In the light of eternity: Silent Light (2007, Cert. 15, Tartan Video DVD Collection) is a beautiful film set among the Mennonites living in Chihuahua, Mexico, since 1921. Named after its founder, Menno Simon, this 16th-century Christian sect spread from Holland. Its congregations uphold believers’ baptism and reject involvement with secular power.
Among themselves, they continue to use Plaudietsch, a German dialect that the director, Carlos Reygadas, neither speaks nor understands. While his amateur cast’s acting is more stolid than solid, the film succeeds through the space between the words.

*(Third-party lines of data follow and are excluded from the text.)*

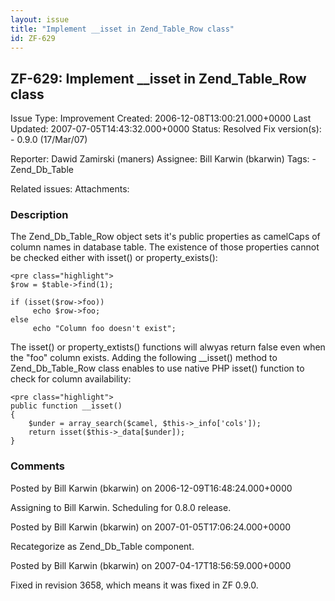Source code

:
 ```yaml
---
layout: issue
title: "Implement __isset in Zend_Table_Row class"
id: ZF-629
---
```


ZF-629: Implement \_\_isset in Zend\_Table\_Row class
-----------------------------------------------------

 Issue Type: Improvement Created: 2006-12-08T13:00:21.000+0000 Last Updated: 2007-07-05T14:43:32.000+0000 Status: Resolved Fix version(s): - 0.9.0 (17/Mar/07)
 
 Reporter:  Dawid Zamirski (maners)  Assignee:  Bill Karwin (bkarwin)  Tags: - Zend\_Db\_Table
 
 Related issues: 
 Attachments: 
### Description

The Zend\_Db\_Table\_Row object sets it's public properties as camelCaps of column names in database table. The existence of those properties cannot be checked either with isset() or property\_exists():

 
    <pre class="highlight">
    $row = $table->find(1);
    
    if (isset($row->foo))
         echo $row->foo;
    else
         echo "Column foo doesn't exist";


The isset() or property\_extists() functions will alwyas return false even when the "foo" column exists. Adding the following \_\_isset() method to Zend\_Db\_Table\_Row class enables to use native PHP isset() function to check for column availability:

 
    <pre class="highlight">
    public function __isset()
    {
        $under = array_search($camel, $this->_info['cols']);
        return isset($this->_data[$under]);
    }


 

 

### Comments

Posted by Bill Karwin (bkarwin) on 2006-12-09T16:48:24.000+0000

Assigning to Bill Karwin. Scheduling for 0.8.0 release.

 

 

Posted by Bill Karwin (bkarwin) on 2007-01-05T17:06:24.000+0000

Recategorize as Zend\_Db\_Table component.

 

 

Posted by Bill Karwin (bkarwin) on 2007-04-17T18:56:59.000+0000

Fixed in revision 3658, which means it was fixed in ZF 0.9.0.

 

 
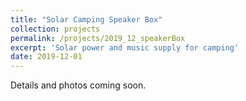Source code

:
 ```yaml
---
title: "Solar Camping Speaker Box"
collection: projects
permalink: /projects/2019_12_speakerBox
excerpt: 'Solar power and music supply for camping'
date: 2019-12-01
---
```

Details and photos coming soon.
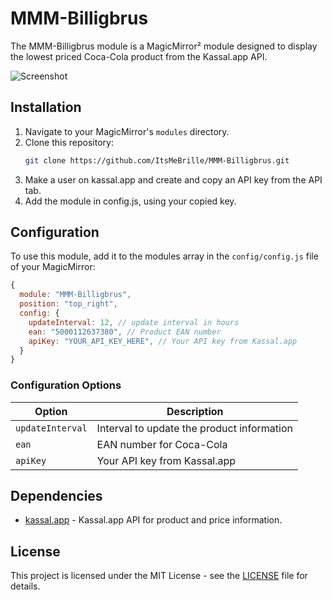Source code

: # MMM-Billigbrus

The MMM-Billigbrus module is a MagicMirror² module designed to display the lowest priced Coca-Cola product from the Kassal.app API.

![Screenshot](screenshot.png)

## Installation

1. Navigate to your MagicMirror's `modules` directory.
2. Clone this repository:
   ```sh
   git clone https://github.com/ItsMeBrille/MMM-Billigbrus.git
   ```
3. Make a user on kassal.app and create and copy an API key from the API tab.
4. Add the module in config.js, using your copied key.

## Configuration

To use this module, add it to the modules array in the `config/config.js` file of your MagicMirror:

```javascript
{
  module: "MMM-Billigbrus",
  position: "top_right",
  config: {
    updateInterval: 12, // update interval in hours
    ean: "5000112637380", // Product EAN number
    apiKey: "YOUR_API_KEY_HERE", // Your API key from Kassal.app
  }
}
```

### Configuration Options

| Option          | Description                                  |
| --------------- | -------------------------------------------- |
| `updateInterval`| Interval to update the product information    |
| `ean`           | EAN number for Coca-Cola                     |
| `apiKey`        | Your API key from Kassal.app                 |

## Dependencies

- [kassal.app](https://kassal.app/) - Kassal.app API for product and price information.

## License

This project is licensed under the MIT License - see the [LICENSE](LICENSE) file for details.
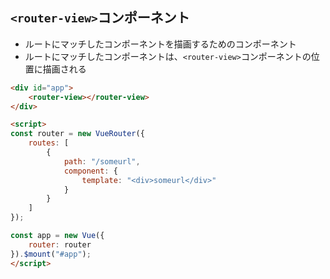 ## `<router-view>`コンポーネント
- ルートにマッチしたコンポーネントを描画するためのコンポーネント
- ルートにマッチしたコンポーネントは、`<router-view>`コンポーネントの位置に描画される

```html
<div id="app">
    <router-view></router-view>
</div>

<script>
const router = new VueRouter({
    routes: [
        {
            path: "/someurl",
            component: {
                template: "<div>someurl</div>"
            }
        }
    ]
});

const app = new Vue({
    router: router
}).$mount("#app");
</script>
```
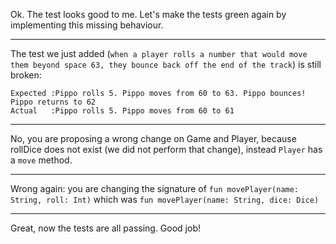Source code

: Ok. The test looks good to me. Let's make the tests green again by implementing this missing behaviour.

---
The test we just added (`when a player rolls a number that would move them beyond space 63, they bounce back off the end of the track`) is still broken:
```
Expected :Pippo rolls 5. Pippo moves from 60 to 63. Pippo bounces! Pippo returns to 62
Actual   :Pippo rolls 5. Pippo moves from 60 to 61
```

---
No, you are proposing a wrong change on Game and Player, because rollDice does not exist (we did not perform that change), instead `Player` has a `move` method.

---
Wrong again: you are changing the signature of `fun movePlayer(name: String, roll: Int)` which was `fun movePlayer(name: String, dice: Dice)`

---
Great, now the tests are all passing. Good job!
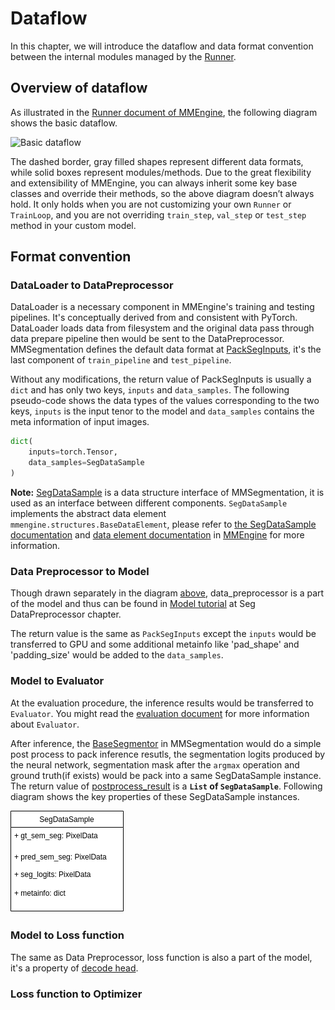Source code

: # Dataflow

In this chapter, we will introduce the dataflow and data format convention between the internal modules managed by the [Runner](https://mmengine.readthedocs.io/en/latest/tutorials/runner.html).

## Overview of dataflow

As illustrated in the [Runner document of MMEngine](https://mmengine.readthedocs.io/en/latest/tutorials/runner.html), the following diagram shows the basic dataflow.

![Basic dataflow](https://user-images.githubusercontent.com/112053249/199228350-5f80699e-7fd2-4b4c-ac32-0b16b1922c2e.png)

The dashed border, gray filled shapes represent different data formats, while solid boxes represent modules/methods. Due to the great flexibility and extensibility of MMEngine, you can always inherit some key base classes and override their methods, so the above diagram doesn’t always hold. It only holds when you are not customizing your own `Runner` or `TrainLoop`, and you are not overriding `train_step`, `val_step` or `test_step` method in your custom model.

## Format convention

### DataLoader to DataPreprocessor

DataLoader is a necessary component in MMEngine's training and testing pipelines. It's conceptually derived from and consistent with PyTorch. DataLoader loads data from filesystem and the original data pass through data prepare pipeline then would be sent to the DataPreprocessor. MMSegmentation defines the default data format at [PackSegInputs](https://github.com/open-mmlab/mmsegmentation/blob/dev-1.x/mmseg/datasets/transforms/formatting.py#L12), it's the last component of `train_pipeline` and `test_pipeline`.

Without any modifications, the return value of PackSegInputs is usually a `dict` and has only two keys, `inputs` and `data_samples`. The following pseudo-code shows the data types of the values corresponding to the two keys, `inputs` is the input tenor to the model and `data_samples` contains the meta information of input images.

```python
dict(
    inputs=torch.Tensor,
    data_samples=SegDataSample
)
```

**Note:** [SegDataSample](https://github.com/open-mmlab/mmsegmentation/blob/1.x/mmseg/structures/seg_data_sample.py) is a data structure interface of MMSegmentation, it is used as an interface between different components. `SegDataSample` implements the abstract data element `mmengine.structures.BaseDataElement`, please refer to [the SegDataSample documentation](https://mmsegmentation.readthedocs.io/en/1.x/advanced_guides/structures.html) and [data element documentation](https://mmengine.readthedocs.io/en/latest/advanced_tutorials/data_element.html) in [MMEngine](https://github.com/open-mmlab/mmengine) for more information.

### Data Preprocessor to Model

Though drawn separately in the diagram [above](#overview-of-dataflow), data_preprocessor is a part of the model and thus can be found in [Model tutorial](./models.md) at Seg DataPreprocessor chapter.

The return value is the same as `PackSegInputs` except the `inputs` would be transferred to GPU and some additional metainfo like 'pad_shape' and 'padding_size' would be added to the `data_samples`.

### Model to Evaluator

At the evaluation procedure, the inference results would be transferred to `Evaluator`. You might read the [evaluation document](./evaluation.md) for more information about `Evaluator`.

After inference, the [BaseSegmentor](https://github.com/open-mmlab/mmsegmentation/blob/dev-1.x/mmseg/models/segmentors/base.py#L15) in MMSegmentation would do a simple post process to pack inference resutls, the segmentation logits produced by the neural network, segmentation mask after the `argmax` operation and ground truth(if exists) would be pack into a same SegDataSample instance. The return value of [postprocess_result](https://github.com/open-mmlab/mmsegmentation/blob/dev-1.x/mmseg/models/segmentors/base.py#L132) is a **`List` of `SegDataSample`**. Following diagram shows the key properties of these SegDataSample instances.

![SegDataSample](../../../resources/SegDataSample.png)

### Model to Loss function

The same as Data Preprocessor, loss function is also a part of the model, it's a property of [decode head](<>).

### Loss function to Optimizer
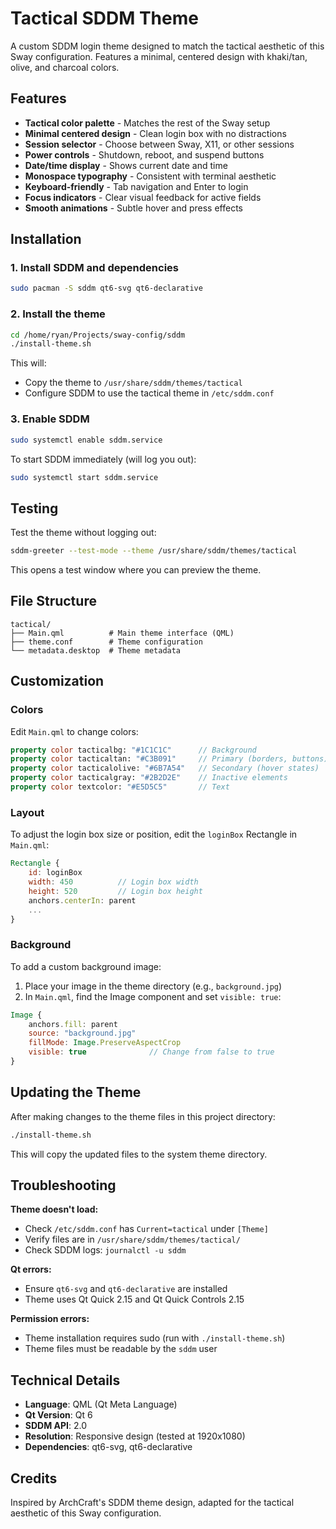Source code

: # Tactical SDDM Theme

A custom SDDM login theme designed to match the tactical aesthetic of this Sway configuration. Features a minimal, centered design with khaki/tan, olive, and charcoal colors.

## Features

- **Tactical color palette** - Matches the rest of the Sway setup
- **Minimal centered design** - Clean login box with no distractions
- **Session selector** - Choose between Sway, X11, or other sessions
- **Power controls** - Shutdown, reboot, and suspend buttons
- **Date/time display** - Shows current date and time
- **Monospace typography** - Consistent with terminal aesthetic
- **Keyboard-friendly** - Tab navigation and Enter to login
- **Focus indicators** - Clear visual feedback for active fields
- **Smooth animations** - Subtle hover and press effects

## Installation

### 1. Install SDDM and dependencies

```bash
sudo pacman -S sddm qt6-svg qt6-declarative
```

### 2. Install the theme

```bash
cd /home/ryan/Projects/sway-config/sddm
./install-theme.sh
```

This will:
- Copy the theme to `/usr/share/sddm/themes/tactical`
- Configure SDDM to use the tactical theme in `/etc/sddm.conf`

### 3. Enable SDDM

```bash
sudo systemctl enable sddm.service
```

To start SDDM immediately (will log you out):
```bash
sudo systemctl start sddm.service
```

## Testing

Test the theme without logging out:

```bash
sddm-greeter --test-mode --theme /usr/share/sddm/themes/tactical
```

This opens a test window where you can preview the theme.

## File Structure

```
tactical/
├── Main.qml          # Main theme interface (QML)
├── theme.conf        # Theme configuration
└── metadata.desktop  # Theme metadata
```

## Customization

### Colors

Edit `Main.qml` to change colors:

```qml
property color tacticalbg: "#1C1C1C"      // Background
property color tacticaltan: "#C3B091"     // Primary (borders, buttons)
property color tacticalolive: "#6B7A54"   // Secondary (hover states)
property color tacticalgray: "#2B2D2E"    // Inactive elements
property color textcolor: "#E5D5C5"       // Text
```

### Layout

To adjust the login box size or position, edit the `loginBox` Rectangle in `Main.qml`:

```qml
Rectangle {
    id: loginBox
    width: 450          // Login box width
    height: 520         // Login box height
    anchors.centerIn: parent
    ...
}
```

### Background

To add a custom background image:

1. Place your image in the theme directory (e.g., `background.jpg`)
2. In `Main.qml`, find the Image component and set `visible: true`:

```qml
Image {
    anchors.fill: parent
    source: "background.jpg"
    fillMode: Image.PreserveAspectCrop
    visible: true              // Change from false to true
}
```

## Updating the Theme

After making changes to the theme files in this project directory:

```bash
./install-theme.sh
```

This will copy the updated files to the system theme directory.

## Troubleshooting

**Theme doesn't load:**
- Check `/etc/sddm.conf` has `Current=tactical` under `[Theme]`
- Verify files are in `/usr/share/sddm/themes/tactical/`
- Check SDDM logs: `journalctl -u sddm`

**Qt errors:**
- Ensure `qt6-svg` and `qt6-declarative` are installed
- Theme uses Qt Quick 2.15 and Qt Quick Controls 2.15

**Permission errors:**
- Theme installation requires sudo (run with `./install-theme.sh`)
- Theme files must be readable by the `sddm` user

## Technical Details

- **Language**: QML (Qt Meta Language)
- **Qt Version**: Qt 6
- **SDDM API**: 2.0
- **Resolution**: Responsive design (tested at 1920x1080)
- **Dependencies**: qt6-svg, qt6-declarative

## Credits

Inspired by ArchCraft's SDDM theme design, adapted for the tactical aesthetic of this Sway configuration.

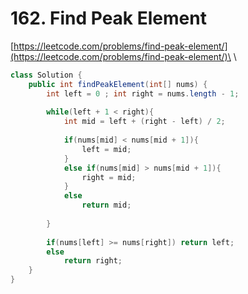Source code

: # 162. Find Peak Element

[https://leetcode.com/problems/find-peak-element/](https://leetcode.com/problems/find-peak-element/)\
\


```java
class Solution {
    public int findPeakElement(int[] nums) {
        int left = 0 ; int right = nums.length - 1;
        
        while(left + 1 < right){
            int mid = left + (right - left) / 2;
            
            if(nums[mid] < nums[mid + 1]){
                left = mid;
            }
            else if(nums[mid] > nums[mid + 1]){
                right = mid;
            }
            else 
                return mid;
            
        }
        
        if(nums[left] >= nums[right]) return left;
        else 
            return right;
    }
}
```
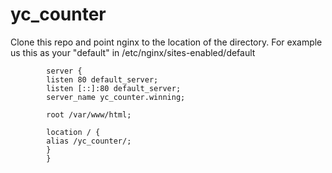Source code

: # yc_counter
Clone this repo and point nginx to the location of the directory. For example us this as your "default" in /etc/nginx/sites-enabled/default

```
        server {
        listen 80 default_server;
        listen [::]:80 default_server;
        server_name yc_counter.winning;       

        root /var/www/html;

        location / {
        alias /yc_counter/;
        }
        }
```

The film begins with a magnificent sunrise. It was filmed in real time — without any CGI — from a starlit opening to the fullness of day. Through artful editing, a feeling of never-ending eternity is conveyed in barely five minutes on screen. The sequence concludes with sight of a clock — humanity’s attempt to impose order on the universe.
Its pendulum’s mirrored surface reflects a family at prayer. But wild forces are ever present, manifested primarily through the father’s desire for another woman. He shares these feelings with his wife, a friend, and his father, none of whom is heavy-handed or prescriptive. Remarkably, there is little eye contact in the whole film, except between the illicit couple.
Amid a torrential rainstorm, the community’s envy or fear of such passion is absorbed by the bewildered wife. It takes a miracle for reconciliation to become a possibility. It means the day can now end, as it began. Everything in the film has been bathed in the silent light of eternity.